━━━ INFORMATION SHOWN

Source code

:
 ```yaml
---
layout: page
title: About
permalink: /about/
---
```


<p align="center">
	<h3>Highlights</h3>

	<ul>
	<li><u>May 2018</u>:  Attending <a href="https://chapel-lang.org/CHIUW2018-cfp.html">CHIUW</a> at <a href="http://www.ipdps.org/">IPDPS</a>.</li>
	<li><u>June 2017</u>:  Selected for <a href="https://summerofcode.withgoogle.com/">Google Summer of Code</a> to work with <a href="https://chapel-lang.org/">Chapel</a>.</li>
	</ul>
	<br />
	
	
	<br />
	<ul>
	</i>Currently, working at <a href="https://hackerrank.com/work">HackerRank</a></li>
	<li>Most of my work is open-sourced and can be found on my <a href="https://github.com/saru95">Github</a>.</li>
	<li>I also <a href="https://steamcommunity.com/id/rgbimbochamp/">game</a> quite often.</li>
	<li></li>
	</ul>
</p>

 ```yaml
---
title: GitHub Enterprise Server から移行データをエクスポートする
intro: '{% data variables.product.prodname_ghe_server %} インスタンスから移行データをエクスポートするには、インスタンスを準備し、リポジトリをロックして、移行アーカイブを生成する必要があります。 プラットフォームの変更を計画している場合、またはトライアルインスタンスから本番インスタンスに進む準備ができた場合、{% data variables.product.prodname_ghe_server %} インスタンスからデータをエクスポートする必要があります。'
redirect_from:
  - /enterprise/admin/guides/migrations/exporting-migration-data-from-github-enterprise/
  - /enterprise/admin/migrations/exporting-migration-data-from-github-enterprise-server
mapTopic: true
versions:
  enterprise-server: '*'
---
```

━━━━━━

**WORK TO BE COMPLETED**
Among the entries, copy every line containing the word "https".

**RESPONSE TO THE EXERCISE**
	<li><u>May 2018</u>:  Attending <a href="https://chapel-lang.org/CHIUW2018-cfp.html">CHIUW</a> at <a href="http://www.ipdps.org/">IPDPS</a>.</li>
	<li><u>June 2017</u>:  Selected for <a href="https://summerofcode.withgoogle.com/">Google Summer of Code</a> to work with <a href="https://chapel-lang.org/">Chapel</a>.</li>
	</i>Currently, working at <a href="https://hackerrank.com/work">HackerRank</a></li>
	<li>Most of my work is open-sourced and can be found on my <a href="https://github.com/saru95">Github</a>.</li>
	<li>I also <a href="https://steamcommunity.com/id/rgbimbochamp/">game</a> quite often.</li>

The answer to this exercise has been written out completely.